*** PROVIDED ENTRIES Section Begins ***

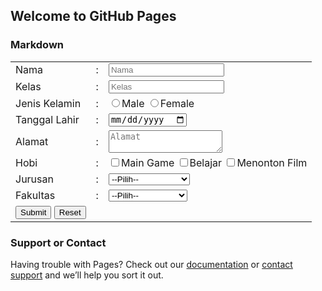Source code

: ## Welcome to GitHub Pages

### Markdown

<table>
		<tr>
			<td>Nama</td>
			<td>:</td>
			<td><input type="text" name="nama" placeholder="Nama"></td>
		</tr>
		<tr>
			<td>Kelas</td>
			<td>:</td>
			<td><input type="text" name="kelas" placeholder="Kelas"></td>
		</tr>
		<tr>
			<td>Jenis Kelamin</td>
			<td>:</td>
			<td>
			<input type="radio" name="j_kel" value="Male">Male
			<input type="radio" name="j_kel" value="Female">Female
			</td>
		</tr>
		<tr>
			<td>Tanggal Lahir</td>
			<td>:</td>
			<td>
				<input type="date" name="tgl_lahir">
			</td>
		</tr>
		<tr>
		<tr>
			<td>Alamat</td>
			<td>:</td>
			<td>
				<textarea name="alamat" placeholder="Alamat"></textarea>
			</td>
		</tr>
		<tr>
			<td>Hobi</td>
			<td>:</td>
			<td>
				<input type="checkbox" name="hobi" value="Main Game">Main Game
				<input type="checkbox" name="hobi" value="Belajar">Belajar
				<input type="checkbox" name="hobi" value="Menonton Film">Menonton Film
			</td>
		</tr>
			<td>Jurusan</td>
			<td>:</td>
			<td>
				<select name="jurusan">
					<option>--Pilih--
					<option>Sistem Informasi
					<option>Teknik Informatika
					<option>Teknik Inustri
					<option>Psikologi
				</select>
			</td>
		</tr>
		<tr>
			<td>Fakultas</td>
			<td>:</td>
			<td>
				<select name="fakultas">
					<option>--Pilih--
					<option>Teknologi Industri
					<option>Ilmu Komputer
					<option>Psikologi
					<option>Ekonomi
				</select>
			</td>
		</tr>
		<tr>
			<td>
				<input type="submit" value="Submit">
				<input type="reset" value="Reset">
			</td>
		</tr>
	</table>


### Support or Contact

Having trouble with Pages? Check out our [documentation](https://help.github.com/categories/github-pages-basics/) or [contact support](https://github.com/contact) and we’ll help you sort it out.
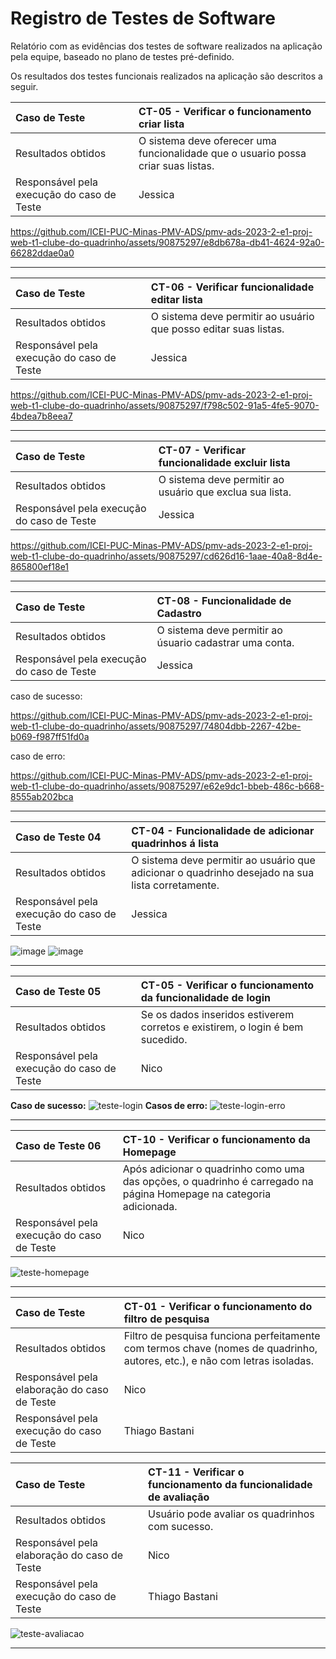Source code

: # Registro de Testes de Software

Relatório com as evidências dos testes de software realizados na aplicação pela equipe, baseado no plano de testes pré-definido.

Os resultados dos testes funcionais realizados na aplicação são descritos a seguir. 


|Caso de Teste    | CT-05 - Verificar o funcionamento criar lista |
|:---|:---|
| Resultados obtidos | O sistema deve oferecer uma funcionalidade que o usuario possa criar suas listas.  |
| Responsável pela execução do caso de Teste |  Jessica |

https://github.com/ICEI-PUC-Minas-PMV-ADS/pmv-ads-2023-2-e1-proj-web-t1-clube-do-quadrinho/assets/90875297/e8db678a-db41-4624-92a0-66282ddae0a0

---------------


|Caso de Teste    | CT-06 - Verificar funcionalidade editar lista  |
|:---|:---|
| Resultados obtidos | O sistema deve permitir ao usuário que posso editar suas listas. |
| Responsável pela execução do caso de Teste |  Jessica |

https://github.com/ICEI-PUC-Minas-PMV-ADS/pmv-ads-2023-2-e1-proj-web-t1-clube-do-quadrinho/assets/90875297/f798c502-91a5-4fe5-9070-4bdea7b8eea7

---------------

|Caso de Teste    |  CT-07 - Verificar funcionalidade excluir lista |
|:---|:---|
| Resultados obtidos | O sistema deve permitir ao usuário que exclua sua lista. |
| Responsável pela execução do caso de Teste | Jessica |

https://github.com/ICEI-PUC-Minas-PMV-ADS/pmv-ads-2023-2-e1-proj-web-t1-clube-do-quadrinho/assets/90875297/cd626d16-1aae-40a8-8d4e-865800ef18e1

---------------
|Caso de Teste    | CT-08 -  Funcionalidade de Cadastro |
|:---|:---|
| Resultados obtidos | O sistema deve permitir ao úsuario cadastrar uma conta.  |
| Responsável pela execução do caso de Teste | Jessica |

caso de sucesso:

https://github.com/ICEI-PUC-Minas-PMV-ADS/pmv-ads-2023-2-e1-proj-web-t1-clube-do-quadrinho/assets/90875297/74804dbb-2267-42be-b069-f987ff51fd0a

caso de erro:


https://github.com/ICEI-PUC-Minas-PMV-ADS/pmv-ads-2023-2-e1-proj-web-t1-clube-do-quadrinho/assets/90875297/e62e9dc1-bbeb-486c-b668-8555ab202bca


---------------


|Caso de Teste 04    | CT-04 -  Funcionalidade de adicionar quadrinhos á lista |
|:---|:---|
| Resultados obtidos | O sistema deve permitir ao usuário que  adicionar o quadrinho desejado na sua lista corretamente.  |
| Responsável pela execução do caso de Teste | Jessica |

![image](https://github.com/JessicaHora/Studies/blob/main/Captura%20de%20tela%202023-11-26%20145611.png)
![image](https://github.com/JessicaHora/Studies/blob/main/Captura%20de%20tela%202023-11-26%20145831.png)

---------------


|Caso de Teste 05    | CT-05 - Verificar o funcionamento da funcionalidade de login |
|:---|:---|
| Resultados obtidos | Se os dados inseridos estiverem corretos e existirem, o login é bem sucedido. |
| Responsável pela execução do caso de Teste | Nico |

**Caso de sucesso:**
![teste-login](https://github.com/ICEI-PUC-Minas-PMV-ADS/pmv-ads-2023-2-e1-proj-web-t1-clube-do-quadrinho/assets/99574248/1ec7933b-61ea-4409-9b15-5535bacefffa)
**Casos de erro:**
![teste-login-erro](https://github.com/ICEI-PUC-Minas-PMV-ADS/pmv-ads-2023-2-e1-proj-web-t1-clube-do-quadrinho/assets/99574248/be8a5575-e94a-437d-b232-15fc5cd1d60c)

---------------

|Caso de Teste 06    | CT-10 - Verificar o funcionamento da Homepage |
|:---|:---|
| Resultados obtidos | Após adicionar o quadrinho como uma das opções, o quadrinho é carregado na página Homepage na categoria adicionada. |
| Responsável pela execução do caso de Teste | Nico |

![teste-homepage](https://github.com/ICEI-PUC-Minas-PMV-ADS/pmv-ads-2023-2-e1-proj-web-t1-clube-do-quadrinho/assets/99574248/7d85a238-bdf4-4ad0-bcd6-5514e6ec2484)

---------------

|Caso de Teste    | CT-01 - Verificar o funcionamento do filtro de pesquisa |
|:---|:---|
| Resultados obtidos | Filtro de pesquisa funciona perfeitamente com termos chave (nomes de quadrinho, autores, etc.), e não com letras isoladas. |
| Responsável pela elaboração do caso de Teste | Nico |
| Responsável pela execução do caso de Teste | Thiago Bastani |

|Caso de Teste    | CT-11 - Verificar o funcionamento da funcionalidade de avaliação |
|:---|:---|
| Resultados obtidos | Usuário pode avaliar os quadrinhos com sucesso. |
| Responsável pela elaboração do caso de Teste | Nico |
| Responsável pela execução do caso de Teste | Thiago Bastani |

![teste-avaliacao](https://github.com/ICEI-PUC-Minas-PMV-ADS/pmv-ads-2023-2-e1-proj-web-t1-clube-do-quadrinho/assets/34927611/9c9be524-86c2-449c-963d-25e876083c71)

---------------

*** PROVIDED ENTRIES Section Ends ***

- **REQUIREMENT**
Your output must match the records word for word, apart from the images, which are left out.

- **REPLY TO THE EXERCISE**
Source code

: ## Welcome to GitHub Pages

### Markdown

<table>
		<tr>
			<td>Nama</td>
			<td>:</td>
			<td><input type="text" name="nama" placeholder="Nama"></td>
		</tr>
		<tr>
			<td>Kelas</td>
			<td>:</td>
			<td><input type="text" name="kelas" placeholder="Kelas"></td>
		</tr>
		<tr>
			<td>Jenis Kelamin</td>
			<td>:</td>
			<td>
			<input type="radio" name="j_kel" value="Male">Male
			<input type="radio" name="j_kel" value="Female">Female
			</td>
		</tr>
		<tr>
			<td>Tanggal Lahir</td>
			<td>:</td>
			<td>
				<input type="date" name="tgl_lahir">
			</td>
		</tr>
		<tr>
		<tr>
			<td>Alamat</td>
			<td>:</td>
			<td>
				<textarea name="alamat" placeholder="Alamat"></textarea>
			</td>
		</tr>
		<tr>
			<td>Hobi</td>
			<td>:</td>
			<td>
				<input type="checkbox" name="hobi" value="Main Game">Main Game
				<input type="checkbox" name="hobi" value="Belajar">Belajar
				<input type="checkbox" name="hobi" value="Menonton Film">Menonton Film
			</td>
		</tr>
			<td>Jurusan</td>
			<td>:</td>
			<td>
				<select name="jurusan">
					<option>--Pilih--
					<option>Sistem Informasi
					<option>Teknik Informatika
					<option>Teknik Inustri
					<option>Psikologi
				</select>
			</td>
		</tr>
		<tr>
			<td>Fakultas</td>
			<td>:</td>
			<td>
				<select name="fakultas">
					<option>--Pilih--
					<option>Teknologi Industri
					<option>Ilmu Komputer
					<option>Psikologi
					<option>Ekonomi
				</select>
			</td>
		</tr>
		<tr>
			<td>
				<input type="submit" value="Submit">
				<input type="reset" value="Reset">
			</td>
		</tr>
	</table>


### Support or Contact

Having trouble with Pages? Check out our [documentation](https://help.github.com/categories/github-pages-basics/) or [contact support](https://github.com/contact) and we’ll help you sort it out.
Source code

: # Registro de Testes de Software

Relatório com as evidências dos testes de software realizados na aplicação pela equipe, baseado no plano de testes pré-definido.

Os resultados dos testes funcionais realizados na aplicação são descritos a seguir. 


|Caso de Teste    | CT-05 - Verificar o funcionamento criar lista |
|:---|:---|
| Resultados obtidos | O sistema deve oferecer uma funcionalidade que o usuario possa criar suas listas.  |
| Responsável pela execução do caso de Teste |  Jessica |

https://github.com/ICEI-PUC-Minas-PMV-ADS/pmv-ads-2023-2-e1-proj-web-t1-clube-do-quadrinho/assets/90875297/e8db678a-db41-4624-92a0-66282ddae0a0

---------------


|Caso de Teste    | CT-06 - Verificar funcionalidade editar lista  |
|:---|:---|
| Resultados obtidos | O sistema deve permitir ao usuário que posso editar suas listas. |
| Responsável pela execução do caso de Teste |  Jessica |

https://github.com/ICEI-PUC-Minas-PMV-ADS/pmv-ads-2023-2-e1-proj-web-t1-clube-do-quadrinho/assets/90875297/f798c502-91a5-4fe5-9070-4bdea7b8eea7

---------------

|Caso de Teste    |  CT-07 - Verificar funcionalidade excluir lista |
|:---|:---|
| Resultados obtidos | O sistema deve permitir ao usuário que exclua sua lista. |
| Responsável pela execução do caso de Teste | Jessica |

https://github.com/ICEI-PUC-Minas-PMV-ADS/pmv-ads-2023-2-e1-proj-web-t1-clube-do-quadrinho/assets/90875297/cd626d16-1aae-40a8-8d4e-865800ef18e1

---------------
|Caso de Teste    | CT-08 -  Funcionalidade de Cadastro |
|:---|:---|
| Resultados obtidos | O sistema deve permitir ao úsuario cadastrar uma conta.  |
| Responsável pela execução do caso de Teste | Jessica |

caso de sucesso:

https://github.com/ICEI-PUC-Minas-PMV-ADS/pmv-ads-2023-2-e1-proj-web-t1-clube-do-quadrinho/assets/90875297/74804dbb-2267-42be-b069-f987ff51fd0a

caso de erro:


https://github.com/ICEI-PUC-Minas-PMV-ADS/pmv-ads-2023-2-e1-proj-web-t1-clube-do-quadrinho/assets/90875297/e62e9dc1-bbeb-486c-b668-8555ab202bca


---------------


|Caso de Teste 04    | CT-04 -  Funcionalidade de adicionar quadrinhos á lista |
|:---|:---|
| Resultados obtidos | O sistema deve permitir ao usuário que  adicionar o quadrinho desejado na sua lista corretamente.  |
| Responsável pela execução do caso de Teste | Jessica |

![image](https://github.com/JessicaHora/Studies/blob/main/Captura%20de%20tela%202023-11-26%20145611.png)
![image](https://github.com/JessicaHora/Studies/blob/main/Captura%20de%20tela%202023-11-26%20145831.png)

---------------


|Caso de Teste 05    | CT-05 - Verificar o funcionamento da funcionalidade de login |
|:---|:---|
| Resultados obtidos | Se os dados inseridos estiverem corretos e existirem, o login é bem sucedido. |
| Responsável pela execução do caso de Teste | Nico |

**Caso de sucesso:**
![teste-login](https://github.com/ICEI-PUC-Minas-PMV-ADS/pmv-ads-2023-2-e1-proj-web-t1-clube-do-quadrinho/assets/99574248/1ec7933b-61ea-4409-9b15-5535bacefffa)
**Casos de erro:**
![teste-login-erro](https://github.com/ICEI-PUC-Minas-PMV-ADS/pmv-ads-2023-2-e1-proj-web-t1-clube-do-quadrinho/assets/99574248/be8a5575-e94a-437d-b232-15fc5cd1d60c)

---------------

|Caso de Teste 06    | CT-10 - Verificar o funcionamento da Homepage |
|:---|:---|
| Resultados obtidos | Após adicionar o quadrinho como uma das opções, o quadrinho é carregado na página Homepage na categoria adicionada. |
| Responsável pela execução do caso de Teste | Nico |

![teste-homepage](https://github.com/ICEI-PUC-Minas-PMV-ADS/pmv-ads-2023-2-e1-proj-web-t1-clube-do-quadrinho/assets/99574248/7d85a238-bdf4-4ad0-bcd6-5514e6ec2484)

---------------

|Caso de Teste    | CT-01 - Verificar o funcionamento do filtro de pesquisa |
|:---|:---|
| Resultados obtidos | Filtro de pesquisa funciona perfeitamente com termos chave (nomes de quadrinho, autores, etc.), e não com letras isoladas. |
| Responsável pela elaboração do caso de Teste | Nico |
| Responsável pela execução do caso de Teste | Thiago Bastani |

|Caso de Teste    | CT-11 - Verificar o funcionamento da funcionalidade de avaliação |
|:---|:---|
| Resultados obtidos | Usuário pode avaliar os quadrinhos com sucesso. |
| Responsável pela elaboração do caso de Teste | Nico |
| Responsável pela execução do caso de Teste | Thiago Bastani |

![teste-avaliacao](https://github.com/ICEI-PUC-Minas-PMV-ADS/pmv-ads-2023-2-e1-proj-web-t1-clube-do-quadrinho/assets/34927611/9c9be524-86c2-449c-963d-25e876083c71)

---------------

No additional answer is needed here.